The impala-shell option -r issues an INVALIDATE METADATA statement when starting up the shell, effectively performing a REFRESH of all tables. Due to the expense of reloading the metadata for all tables, the impala-shell -r option is not recommended for day-to-day use in a production environment. (This option was mainly intended as a workaround for synchronization issues in very old Impala versions.)

HDFS permissions:

The user ID that the impalad daemon runs under, typically the impala user, must have execute permissions for all the relevant directories holding table data. (A table could have data spread across multiple directories, or in unexpected paths, if it uses partitioning or specifies a LOCATION attribute for individual partitions or the entire table.) Issues with permissions might not cause an immediate error for this statement, but subsequent statements such as SELECT or SHOW TABLE STATS could fail.
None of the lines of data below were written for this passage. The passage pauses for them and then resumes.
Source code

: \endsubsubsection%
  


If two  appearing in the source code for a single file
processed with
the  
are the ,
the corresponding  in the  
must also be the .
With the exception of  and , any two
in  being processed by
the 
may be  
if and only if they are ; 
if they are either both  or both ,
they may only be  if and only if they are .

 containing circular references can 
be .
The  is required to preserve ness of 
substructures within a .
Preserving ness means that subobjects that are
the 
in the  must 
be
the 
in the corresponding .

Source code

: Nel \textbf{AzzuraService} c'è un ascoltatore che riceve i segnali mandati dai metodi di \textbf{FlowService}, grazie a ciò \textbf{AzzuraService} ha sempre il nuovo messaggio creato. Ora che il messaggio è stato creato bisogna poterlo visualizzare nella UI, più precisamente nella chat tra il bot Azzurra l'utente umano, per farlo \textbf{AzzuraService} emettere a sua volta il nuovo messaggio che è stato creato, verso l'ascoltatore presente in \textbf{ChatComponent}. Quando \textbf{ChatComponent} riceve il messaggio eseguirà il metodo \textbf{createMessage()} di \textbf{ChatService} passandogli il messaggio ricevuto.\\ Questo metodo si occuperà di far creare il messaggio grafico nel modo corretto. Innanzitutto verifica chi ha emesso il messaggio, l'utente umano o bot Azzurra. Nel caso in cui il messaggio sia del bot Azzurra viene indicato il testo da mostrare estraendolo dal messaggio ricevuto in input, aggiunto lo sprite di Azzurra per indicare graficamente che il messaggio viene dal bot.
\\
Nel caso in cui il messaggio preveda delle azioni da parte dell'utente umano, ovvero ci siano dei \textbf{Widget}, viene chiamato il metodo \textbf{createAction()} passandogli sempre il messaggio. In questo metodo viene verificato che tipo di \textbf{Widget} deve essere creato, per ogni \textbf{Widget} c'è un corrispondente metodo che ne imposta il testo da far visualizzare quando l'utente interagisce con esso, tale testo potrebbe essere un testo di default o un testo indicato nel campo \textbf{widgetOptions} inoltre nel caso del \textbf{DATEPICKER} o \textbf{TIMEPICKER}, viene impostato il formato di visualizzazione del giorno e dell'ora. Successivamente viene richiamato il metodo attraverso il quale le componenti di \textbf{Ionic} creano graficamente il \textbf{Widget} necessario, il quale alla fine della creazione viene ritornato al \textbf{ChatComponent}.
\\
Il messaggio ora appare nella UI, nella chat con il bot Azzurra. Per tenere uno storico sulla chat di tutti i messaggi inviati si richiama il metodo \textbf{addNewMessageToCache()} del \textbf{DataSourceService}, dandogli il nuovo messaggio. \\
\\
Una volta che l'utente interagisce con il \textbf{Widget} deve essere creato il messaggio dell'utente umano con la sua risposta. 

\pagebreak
All HDFS and Sentry permissions and privileges are the same whether you refresh the entire table or a single partition.

HDFS considerations:

The REFRESH command checks HDFS permissions of the underlying data files and directories, caching this information so that a statement can be cancelled immediately if for example the impala user does not have permission to write to the data directory for the table. Impala reports any lack of write permissions as an INFO message in the log file, in case that represents an oversight. If you change HDFS permissions to make data readable or writeable by the Impala user, issue another REFRESH to make Impala aware of the change.

Amazon S3 considerations:

The REFRESH and INVALIDATE METADATA statements also cache metadata for tables where the data resides in the Amazon Simple Storage Service (S3). In particular, issue a REFRESH for a table after adding or removing files in the associated S3 data directory. See Using Impala with the Amazon S3 Filesystem for details about working with S3 tables.

Cancellation: Cannot be cancelled.

Kudu considerations:

Much of the metadata for Kudu tables is handled by the underlying storage layer. Kudu tables have less reliance on the metastore database, and require less metadata caching on the Impala side. For example, information about partitions in Kudu tables is managed by Kudu, and Impala does not cache any block locality metadata for Kudu tables.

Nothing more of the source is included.